_DIRECTIONS_: Nothing but the lines from the start of the data through the line with "<p>Görüşmenin tarihi 25" should appear in the answer, each retyped exactly, and pictures should not.

_Dataset entries_:
=====

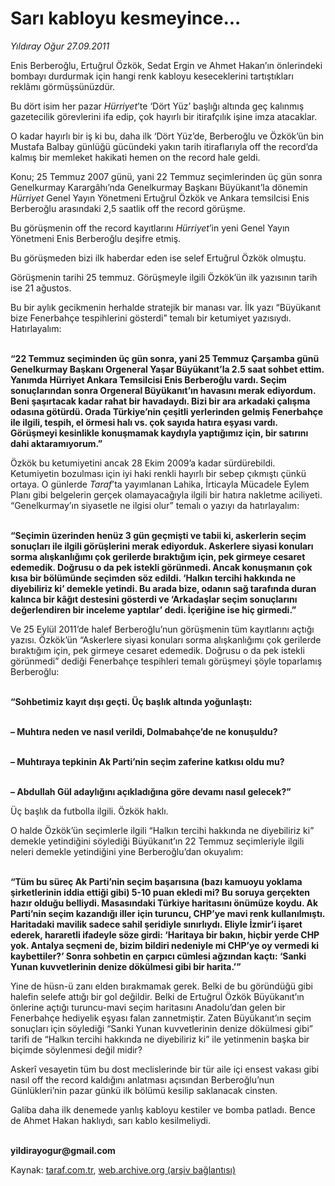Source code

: # Sarı kabloyu kesmeyince...

*Yıldıray Oğur 27.09.2011*

<div class="yazi">
<p>Enis Berberoğlu, Ertuğrul Özkök, Sedat Ergin ve Ahmet Hakan’ın önlerindeki bombayı durdurmak için hangi renk kabloyu keseceklerini tartıştıkları reklâmı görmüşsünüzdür.</p>
<p>Bu dört isim her pazar <i>Hürriyet</i>’te ‘Dört Yüz’ başlığı altında geç kalınmış gazetecilik görevlerini ifa edip, çok hayırlı bir itirafçılık işine imza atacaklar. </p>
<p>O kadar hayırlı bir iş ki bu, daha ilk ‘Dört Yüz’de, Berberoğlu ve Özkök’ün bin Mustafa Balbay günlüğü gücündeki yakın tarih itiraflarıyla off the record’da kalmış bir memleket hakikati hemen on the record hale geldi. </p>
<p>Konu; 25 Temmuz 2007 günü, yani 22 Temmuz seçimlerinden üç gün sonra Genelkurmay Karargâhı’nda Genelkurmay Başkanı Büyükanıt’la dönemin <i>Hürriyet</i> Genel Yayın Yönetmeni Ertuğrul Özkök ve Ankara temsilcisi Enis Berberoğlu arasındaki 2,5 saatlik off the record görüşme.</p>
<p>Bu görüşmenin off the record kayıtlarını <i>Hürriyet</i>’in yeni Genel Yayın Yönetmeni Enis Berberoğlu deşifre etmiş.</p>
<p>Bu görüşmeden bizi ilk haberdar eden ise selef Ertuğrul Özkök olmuştu.</p>
<p>Görüşmenin tarihi 25 temmuz. Görüşmeyle ilgili Özkök’ün ilk yazısının tarih ise 21 ağustos.</p>
<p>Bu bir aylık gecikmenin herhalde stratejik bir manası var. İlk yazı “Büyükanıt bize Fenerbahçe tespihlerini gösterdi” temalı bir ketumiyet yazısıydı. Hatırlayalım:</p>
<p><b><br/>“22 Temmuz seçiminden üç gün sonra, yani 25 Temmuz Çarşamba günü Genelkurmay Başkanı Orgeneral Yaşar Büyükanıt’la 2.5 saat sohbet ettim.</b><b> Yanımda Hürriyet Ankara Temsilcisi Enis Berberoğlu vardı. Seçim sonuçlarından sonra Orgeneral Büyükanıt’ın havasını merak ediyordum. Beni şaşırtacak kadar rahat bir havadaydı. Bizi bir ara arkadaki çalışma odasına götürdü. Orada Türkiye’nin çeşitli yerlerinden gelmiş Fenerbahçe ile ilgili, tespih, el örmesi halı vs. çok sayıda hatıra eşyası vardı. Görüşmeyi kesinlikle konuşmamak kaydıyla yaptığımız için, bir satırını dahi aktaramıyorum.”</b></p>
<p>Özkök bu ketumiyetini ancak 28 Ekim 2009’a kadar sürdürebildi. Ketumiyetin bozulması için iyi haki renkli hayırlı bir sebep çıkmıştı çünkü ortaya. O günlerde <i>Taraf</i>’ta yayımlanan Lahika, İrticayla Mücadele Eylem Planı gibi belgelerin gerçek olamayacağıyla ilgili bir hatıra nakletme aciliyeti. “Genelkurmay’ın siyasetle ne ilgisi olur” temalı o yazıyı da hatırlayalım: </p>
<p><b><br/>“Seçimin üzerinden henüz 3 gün geçmişti ve tabii ki, askerlerin seçim sonuçları ile ilgili görüşlerini merak ediyorduk. Askerlere siyasi konuları sorma alışkanlığımı çok gerilerde bıraktığım için, pek girmeye cesaret edemedik. Doğrusu o da pek istekli görünmedi. Ancak konuşmanın çok kısa bir bölümünde seçimden söz edildi. ‘Halkın tercihi hakkında ne diyebiliriz ki’ demekle yetindi. Bu arada bize, odanın sağ tarafında duran kalınca bir kâğıt destesini gösterdi ve ‘Arkadaşlar seçim sonuçlarını değerlendiren bir inceleme yaptılar’ dedi. İçeriğine ise hiç girmedi.”</b></p>
<p>Ve 25 Eylül 2011’de halef Berberoğlu’nun görüşmenin tüm kayıtlarını açtığı yazısı. Özkök’ün “Askerlere siyasi konuları sorma alışkanlığımı çok gerilerde bıraktığım için, pek girmeye cesaret edemedik. Doğrusu o da pek istekli görünmedi” dediği Fenerbahçe tespihleri temalı görüşmeyi şöyle toparlamış Berberoğlu: </p>
<p><b><br/>“Sohbetimiz kayıt dışı geçti. Üç başlık altında yoğunlaştı:</b></p>
<p><b><br/>– Muhtıra neden ve nasıl verildi, Dolmabahçe’de ne konuşuldu?</b></p>
<p><b><br/>– Muhtıraya tepkinin Ak Parti’nin seçim zaferine katkısı oldu mu?</b></p>
<p><b><br/>– Abdullah Gül adaylığını açıkladığına göre devamı nasıl gelecek?”</b></p>
<p>Üç başlık da futbolla ilgili. Özkök haklı. </p>
<p>O halde Özkök’ün seçimlerle ilgili “Halkın tercihi hakkında ne diyebiliriz ki” demekle yetindiğini söylediği Büyükanıt’ın 22 Temmuz seçimleriyle ilgili neleri demekle yetindiğini yine Berberoğlu’dan okuyalım: </p>
<p><b><br/>“Tüm bu süreç Ak Parti’nin seçim başarısına (bazı kamuoyu yoklama şirketlerinin iddia ettiği gibi) 5-10 puan ekledi mi? Bu soruya gerçekten hazır olduğu belliydi. Masasındaki Türkiye haritasını önümüze koydu. Ak Parti’nin seçim kazandığı iller için turuncu, CHP’ye mavi renk kullanılmıştı. Haritadaki mavilik sadece sahil şeridiyle sınırlıydı. Eliyle İzmir’i işaret ederek, hararetli ifadeyle söze girdi: ‘Haritaya bir bakın, hiçbir yerde CHP yok. Antalya seçmeni de, bizim bildiri nedeniyle mi CHP’ye oy vermedi ki kaybettiler?’ Sonra sohbetin en çarpıcı cümlesi ağzından kaçtı: ‘Sanki Yunan kuvvetlerinin denize dökülmesi gibi bir harita.’” </b></p>
<p>Yine de hüsn-ü zanı elden bırakmamak gerek. Belki de bu göründüğü gibi halefin selefe attığı bir gol değildir. Belki de Ertuğrul Özkök Büyükanıt’ın önlerine açtığı turuncu-mavi seçim haritasını Anadolu’dan gelen bir Fenerbahçe hediyelik eşyası falan zannetmiştir. Zaten Büyükanıt’ın seçim sonuçları için söylediği “Sanki Yunan kuvvetlerinin denize dökülmesi gibi” tarifi de “Halkın tercihi hakkında ne diyebiliriz ki” ile yetinmenin başka bir biçimde söylenmesi değil midir? </p>
<p>Askerî vesayetin tüm bu dost meclislerinde bir tür aile içi ensest vakası gibi nasıl off the record kaldığını anlatması açısından Berberoğlu’nun Günlükleri’nin pazar günkü ilk bölümü kesilip saklanacak cinsten.</p>
<p>Galiba daha ilk denemede yanlış kabloyu kestiler ve bomba patladı. Bence de Ahmet Hakan haklıydı, sarı kablo kesilmeliydi. </p>
<p><b><br/>yildirayogur@gmail.com</b></p>
</div>

Kaynak: [taraf.com.tr](http://www.taraf.com.tr/yildiray-ogur/makale-sari-kabloyu-kesmeyince.htm), [web.archive.org (arşiv bağlantısı)](http://web.archive.org/web/20130709190139/http://www.taraf.com.tr/yildiray-ogur/makale-sari-kabloyu-kesmeyince.htm)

=====

_WRITTEN SOLUTION_:
Source code

: # Sarı kabloyu kesmeyince...

*Yıldıray Oğur 27.09.2011*

<div class="yazi">
<p>Enis Berberoğlu, Ertuğrul Özkök, Sedat Ergin ve Ahmet Hakan’ın önlerindeki bombayı durdurmak için hangi renk kabloyu keseceklerini tartıştıkları reklâmı görmüşsünüzdür.</p>
<p>Bu dört isim her pazar <i>Hürriyet</i>’te ‘Dört Yüz’ başlığı altında geç kalınmış gazetecilik görevlerini ifa edip, çok hayırlı bir itirafçılık işine imza atacaklar. </p>
<p>O kadar hayırlı bir iş ki bu, daha ilk ‘Dört Yüz’de, Berberoğlu ve Özkök’ün bin Mustafa Balbay günlüğü gücündeki yakın tarih itiraflarıyla off the record’da kalmış bir memleket hakikati hemen on the record hale geldi. </p>
<p>Konu; 25 Temmuz 2007 günü, yani 22 Temmuz seçimlerinden üç gün sonra Genelkurmay Karargâhı’nda Genelkurmay Başkanı Büyükanıt’la dönemin <i>Hürriyet</i> Genel Yayın Yönetmeni Ertuğrul Özkök ve Ankara temsilcisi Enis Berberoğlu arasındaki 2,5 saatlik off the record görüşme.</p>
<p>Bu görüşmenin off the record kayıtlarını <i>Hürriyet</i>’in yeni Genel Yayın Yönetmeni Enis Berberoğlu deşifre etmiş.</p>
<p>Bu görüşmeden bizi ilk haberdar eden ise selef Ertuğrul Özkök olmuştu.</p>
<p>Görüşmenin tarihi 25 temmuz. Görüşmeyle ilgili Özkök’ün ilk yazısının tarih ise 21 ağustos.</p>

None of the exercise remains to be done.